MANILA – Philippine imports surged by 11.2 percent in February 2015 as higher payments were recorded in raw materials, intermediate, capital and consumer goods, according to the National Economic and Development Authority (NEDA).

According to a report from the Philippine Statistics Authority (PSA), imports rose to US$5.3 billion in February 2015 from US$4.8 billion in the same month last year— a significant rebound from the previous month’s contraction of 12.4 percent.

The increase, primarily from capital goods at 21.5 percent, followed by raw materials and intermediate goods (16.7 percent) and consumer goods (12.2 percent) pulled merchandise imports up despite the drop in mineral fuels and lubricants.

“This good performance suggests robust economic activity in construction and manufacturing and is likely reflective of upbeat domestic demand particularly in private consumption and investments. We expect this to remain favorable over the near term,” said NEDA Officer-in-Charge (OIC) and Deputy Director-General Rolando G. Tungpalan.

“If a similar trend in importation for the succeeding month continues, it will secure government’s expectation of a strong GDP growth for the year,” he added.

Conversely, the 18.7 percent contraction from mineral fuels and lubricants in February 2015 marks its fourth consecutive drop.

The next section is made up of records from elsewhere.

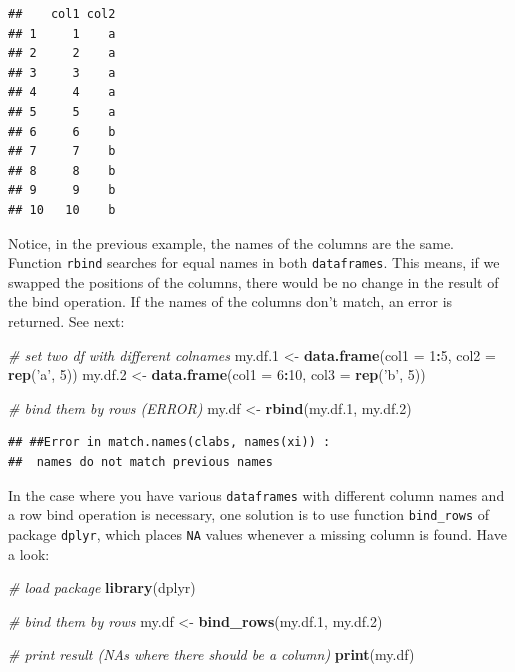 \documentclass[11pt,]{book}
\newenvironment{Shaded}{\begin{snugshade}}{\end{snugshade}}
\newcommand{\KeywordTok}[1]{\textcolor[rgb]{0.27,0.27,0.27}{\textbf{#1}}}
\newcommand{\DataTypeTok}[1]{\textcolor[rgb]{0.27,0.27,0.27}{#1}}
\newcommand{\DecValTok}[1]{\textcolor[rgb]{0.06,0.06,0.06}{#1}}
\newcommand{\StringTok}[1]{\textcolor[rgb]{0.5,0.5,0.5}{#1}}
\newcommand{\CommentTok}[1]{\textcolor[rgb]{0.56,0.35,0.01}{\textit{#1}}}
\newcommand{\OperatorTok}[1]{\textcolor[rgb]{0.81,0.36,0.00}{\textbf{#1}}}
\newcommand{\NormalTok}[1]{#1}
\begin{document}
\begin{verbatim}
##    col1 col2
## 1     1    a
## 2     2    a
## 3     3    a
## 4     4    a
## 5     5    a
## 6     6    b
## 7     7    b
## 8     8    b
## 9     9    b
## 10   10    b
\end{verbatim}

Notice, in the previous example, the names of the columns are the same.
Function \texttt{rbind} searches for equal names in both
\texttt{dataframes}. This means, if we swapped the positions of the
columns, there would be no change in the result of the bind operation.
If the names of the columns don't match, an error is returned. See next:

\begin{Shaded}
\begin{Highlighting}[]
\CommentTok{# set two df with different colnames}
\NormalTok{my.df.}\DecValTok{1}\NormalTok{ <-}\StringTok{ }\KeywordTok{data.frame}\NormalTok{(}\DataTypeTok{col1 =} \DecValTok{1}\OperatorTok{:}\DecValTok{5}\NormalTok{, }
                      \DataTypeTok{col2 =} \KeywordTok{rep}\NormalTok{(}\StringTok{'a'}\NormalTok{, }\DecValTok{5}\NormalTok{))}
\NormalTok{my.df.}\DecValTok{2}\NormalTok{ <-}\StringTok{ }\KeywordTok{data.frame}\NormalTok{(}\DataTypeTok{col1 =} \DecValTok{6}\OperatorTok{:}\DecValTok{10}\NormalTok{, }
                      \DataTypeTok{col3 =} \KeywordTok{rep}\NormalTok{(}\StringTok{'b'}\NormalTok{, }\DecValTok{5}\NormalTok{))}

\CommentTok{# bind them by rows (ERROR)}
\NormalTok{my.df <-}\StringTok{ }\KeywordTok{rbind}\NormalTok{(my.df.}\DecValTok{1}\NormalTok{, my.df.}\DecValTok{2}\NormalTok{)}
\end{Highlighting}
\end{Shaded}

\begin{verbatim}
## ##Error in match.names(clabs, names(xi)) :
##  names do not match previous names
\end{verbatim}

In the case where you have various \texttt{dataframes} with different
column names and a row bind operation is necessary, one solution is to
use function \texttt{bind\_rows} of package \texttt{dplyr}, which places
\texttt{NA} values whenever a missing column is found. Have a look:

\begin{Shaded}
\begin{Highlighting}[]
\CommentTok{# load package}
\KeywordTok{library}\NormalTok{(dplyr)}

\CommentTok{# bind them by rows}
\NormalTok{my.df <-}\StringTok{ }\KeywordTok{bind_rows}\NormalTok{(my.df.}\DecValTok{1}\NormalTok{, }
\NormalTok{                   my.df.}\DecValTok{2}\NormalTok{)}

\CommentTok{# print result (NAs where there should be a column)}
\KeywordTok{print}\NormalTok{(my.df)}
\end{Highlighting}
\end{Shaded}
\end{document}
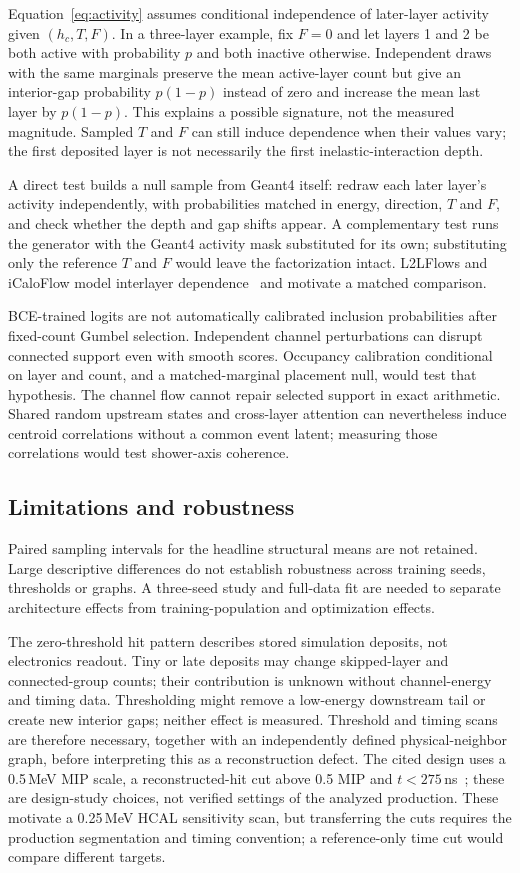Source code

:\documentclass[10pt]{article}
\begin{document}
Equation~\eqref{eq:activity} assumes conditional independence of later-layer activity given $(h_c,T,F)$. In a three-layer example, fix $F=0$ and let layers 1 and 2 be both active with probability $p$ and both inactive otherwise. Independent draws with the same marginals preserve the mean active-layer count but give an interior-gap probability $p(1-p)$ instead of zero and increase the mean last layer by $p(1-p)$. This explains a possible signature, not the measured magnitude. Sampled $T$ and $F$ can still induce dependence when their values vary; the first deposited layer is not necessarily the first inelastic-interaction depth.

A direct test builds a null sample from Geant4 itself: redraw each later layer's activity independently, with probabilities matched in energy, direction, $T$ and $F$, and check whether the depth and gap shifts appear. A complementary test runs the generator with the Geant4 activity mask substituted for its own; substituting only the reference $T$ and $F$ would leave the factorization intact. L2LFlows and iCaloFlow model interlayer dependence~\cite{l2lflows,icaloflow} and motivate a matched comparison.

BCE-trained logits are not automatically calibrated inclusion probabilities after fixed-count Gumbel selection. Independent channel perturbations can disrupt connected support even with smooth scores. Occupancy calibration conditional on layer and count, and a matched-marginal placement null, would test that hypothesis. The channel flow cannot repair selected support in exact arithmetic. Shared random upstream states and cross-layer attention can nevertheless induce centroid correlations without a common event latent; measuring those correlations would test shower-axis coherence.

\subsection{Limitations and robustness}

Paired sampling intervals for the headline structural means are not retained. Large descriptive differences do not establish robustness across training seeds, thresholds or graphs. A three-seed study and full-data fit are needed to separate architecture effects from training-population and optimization effects.

The zero-threshold hit pattern describes stored simulation deposits, not electronics readout. Tiny or late deposits may change skipped-layer and connected-group counts; their contribution is unknown without channel-energy and timing data. Thresholding might remove a low-energy downstream tail or create new interior gaps; neither effect is measured. Threshold and timing scans are therefore necessary, together with an independently defined physical-neighbor graph, before interpreting this as a reconstruction defect. The cited design uses a 0.5\,MeV MIP scale, a reconstructed-hit cut above 0.5 MIP and $t<275$\,ns~\cite{epiczdc}; these are design-study choices, not verified settings of the analyzed production. These motivate a 0.25\,MeV HCAL sensitivity scan, but transferring the cuts requires the production segmentation and timing convention; a reference-only time cut would compare different targets.
\end{document}
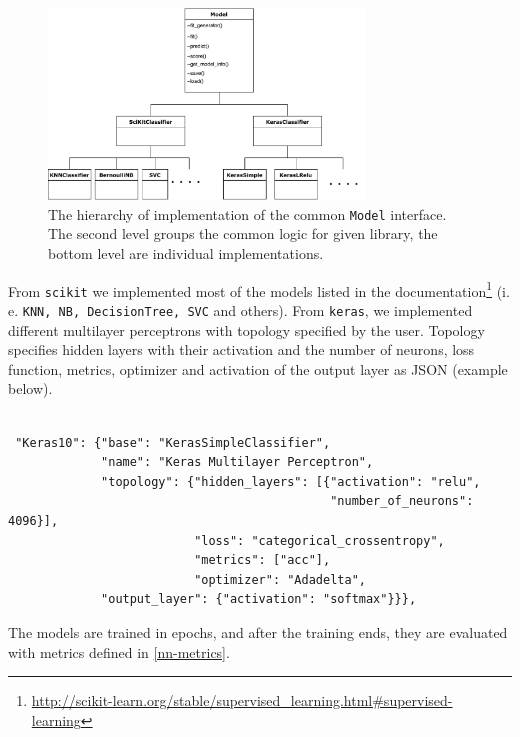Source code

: \begin{figure}[H]

\centering
\includegraphics[width=0.75\textwidth]{tex/images/model_inheritance}
\caption{The hierarchy of implementation of the common \texttt{Model} interface. The second level groups the common logic for given library, the bottom level are individual implementations.}
\label{model-inheritance}

\end{figure}

From \texttt{scikit} we implemented most of the models listed in the documentation\footnote{\url{http://scikit-learn.org/stable/supervised\_learning.html\#supervised-learning}} (i. e. \texttt{KNN, NB, DecisionTree, SVC} and others). From \texttt{keras}, we implemented different multilayer perceptrons with topology specified by the user. Topology specifies hidden layers with their activation and the number of neurons, loss function, metrics, optimizer and activation of the output layer as JSON (example below).

\label{models-json}
\begin{verbatim}

 "Keras10": {"base": "KerasSimpleClassifier",
             "name": "Keras Multilayer Perceptron",
             "topology": {"hidden_layers": [{"activation": "relu",
                                             "number_of_neurons": 4096}],
                          "loss": "categorical_crossentropy",
                          "metrics": ["acc"],
                          "optimizer": "Adadelta",
             "output_layer": {"activation": "softmax"}}},

\end{verbatim}

\noindent
The models are trained in epochs, and after the training ends, they are evaluated with metrics defined in \autoref{nn-metrics}.

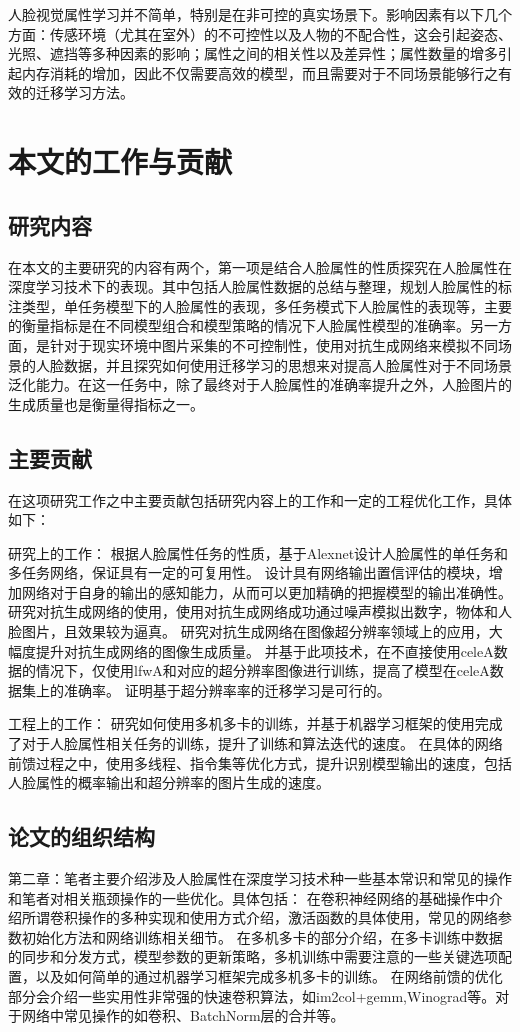 人脸视觉属性学习并不简单，特别是在非可控的真实场景下。影响因素有以下几个方面：传感环境（尤其在室外）的不可控性以及人物的不配合性，这会引起姿态、光照、遮挡等多种因素的影响；属性之间的相关性以及差异性；属性数量的增多引起内存消耗的增加，因此不仅需要高效的模型，而且需要对于不同场景能够行之有效的迁移学习方法。
\section{本文的工作与贡献}
\subsection{研究内容}
在本文的主要研究的内容有两个，第一项是结合人脸属性的性质探究在人脸属性在深度学习技术下的表现。其中包括人脸属性数据的总结与整理，规划人脸属性的标注类型，单任务模型下的人脸属性的表现，多任务模式下人脸属性的表现等，主要的衡量指标是在不同模型组合和模型策略的情况下人脸属性模型的准确率。另一方面，是针对于现实环境中图片采集的不可控制性，使用对抗生成网络来模拟不同场景的人脸数据，并且探究如何使用迁移学习的思想来对提高人脸属性对于不同场景泛化能力。在这一任务中，除了最终对于人脸属性的准确率提升之外，人脸图片的生成质量也是衡量得指标之一。
\subsection{主要贡献}
在这项研究工作之中主要贡献包括研究内容上的工作和一定的工程优化工作，具体如下：

研究上的工作：
根据人脸属性任务的性质，基于Alexnet\cite{ALEXNET}设计人脸属性的单任务和多任务网络，保证具有一定的可复用性。
设计具有网络输出置信评估的模块，增加网络对于自身的输出的感知能力，从而可以更加精确的把握模型的输出准确性。
研究对抗生成网络的使用，使用对抗生成网络成功通过噪声模拟出数字，物体和人脸图片，且效果较为逼真。
研究对抗生成网络在图像超分辨率领域上的应用，大幅度提升对抗生成网络的图像生成质量。
并基于此项技术，在不直接使用celeA数据的情况下，仅使用lfwA和对应的超分辨率图像进行训练，提高了模型在celeA数据集上的准确率。
证明基于超分辨率率的迁移学习是可行的。

工程上的工作：
研究如何使用多机多卡的训练，并基于机器学习框架的使用完成了对于人脸属性相关任务的训练，提升了训练和算法迭代的速度。
在具体的网络前馈过程之中，使用多线程、指令集等优化方式，提升识别模型输出的速度，包括人脸属性的概率输出和超分辨率的图片生成的速度。
\subsection{论文的组织结构}
第二章：笔者主要介绍涉及人脸属性在深度学习技术种一些基本常识和常见的操作和笔者对相关瓶颈操作的一些优化。具体包括：
在卷积神经网络的基础操作中介绍所谓卷积操作的多种实现和使用方式介绍，激活函数的具体使用，常见的网络参数初始化方法和网络训练相关细节。
在多机多卡的部分介绍，在多卡训练中数据的同步和分发方式，模型参数的更新策略，多机训练中需要注意的一些关键选项配置，以及如何简单的通过机器学习框架完成多机多卡的训练。
在网络前馈的优化部分会介绍一些实用性非常强的快速卷积算法，如im2col+gemm,Winograd等。对于网络中常见操作的如卷积、BatchNorm层的合并等。

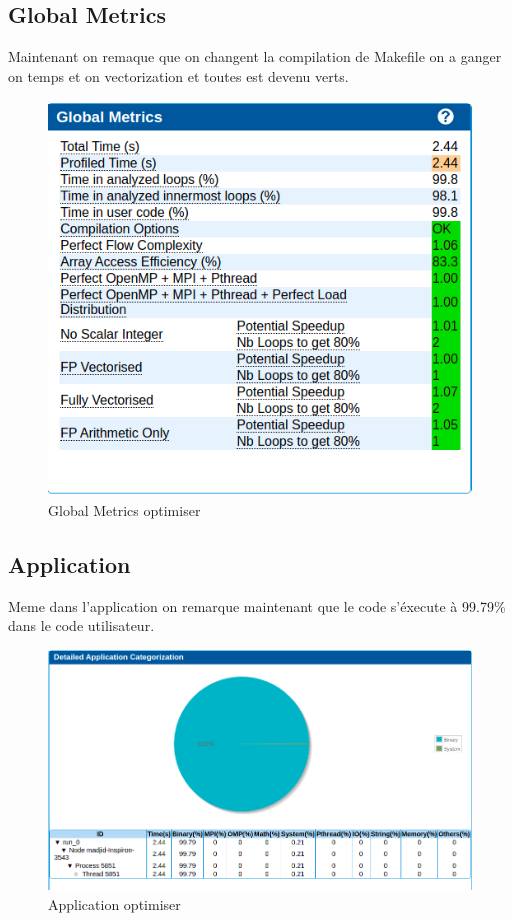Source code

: \documentclass[11pt,a4paper,onecolumn,openright,oneside]{report}
\begin{document}
\subsection{Global Metrics }
Maintenant on remaque que on changent la compilation de Makefile on a ganger on temps et on vectorization et toutes est devenu verts.
\begin{figure}[H]
    \centering
    \includegraphics[scale=0.5]{Images/2/2-1.png}
    \caption{Global Metrics optimiser}
    \label{fig:my_label}
\end{figure}

\subsection{Application }
Meme dans l'application on remarque maintenant que le code s'éxecute à 99.79\% dans le code utilisateur.
\begin{figure}[H]
    \centering
    \includegraphics[scale=0.5]{Images/2/2-3.png}
    \caption{Application optimiser}
    \label{fig:my_label}
\end{figure}
\end{document}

From US$819.6 million in February 2014, its outturns went down to US$666.7 million in the same period this year.

Tungpalan said that this current oil price trend should be seen as favorable and a good opportunity for businesses to expand investments.

“The persistent low oil price will further boost importation of petroleum crude and other mineral fuels for the succeeding period, which bodes well for the industry sector,” he said.

Also, the Philippines appears to have bucked the downward trend of the merchandise imports of most Asian economies which, according to Tungpalan, can be attributed to a strong consumer base and improved employment opportunities.

Meanwhile, the People’s Republic of China remains to be the country’s top (16.3%) source of imported goods. It was followed by United States of America (10.7 %), Taiwan (8.4%), Singapore (8.2%), Japan (7.6%), Germany (6.7%), Thailand (6.4%), South Korea (6.3%), Malaysia (4.6%) and Indonesia (4.2%).

Tungpalan is OIC of NEDA while Economic Planning Secretary Arsenio M. Balisacan is on official travel in Malaysia from April 26-28, 2015.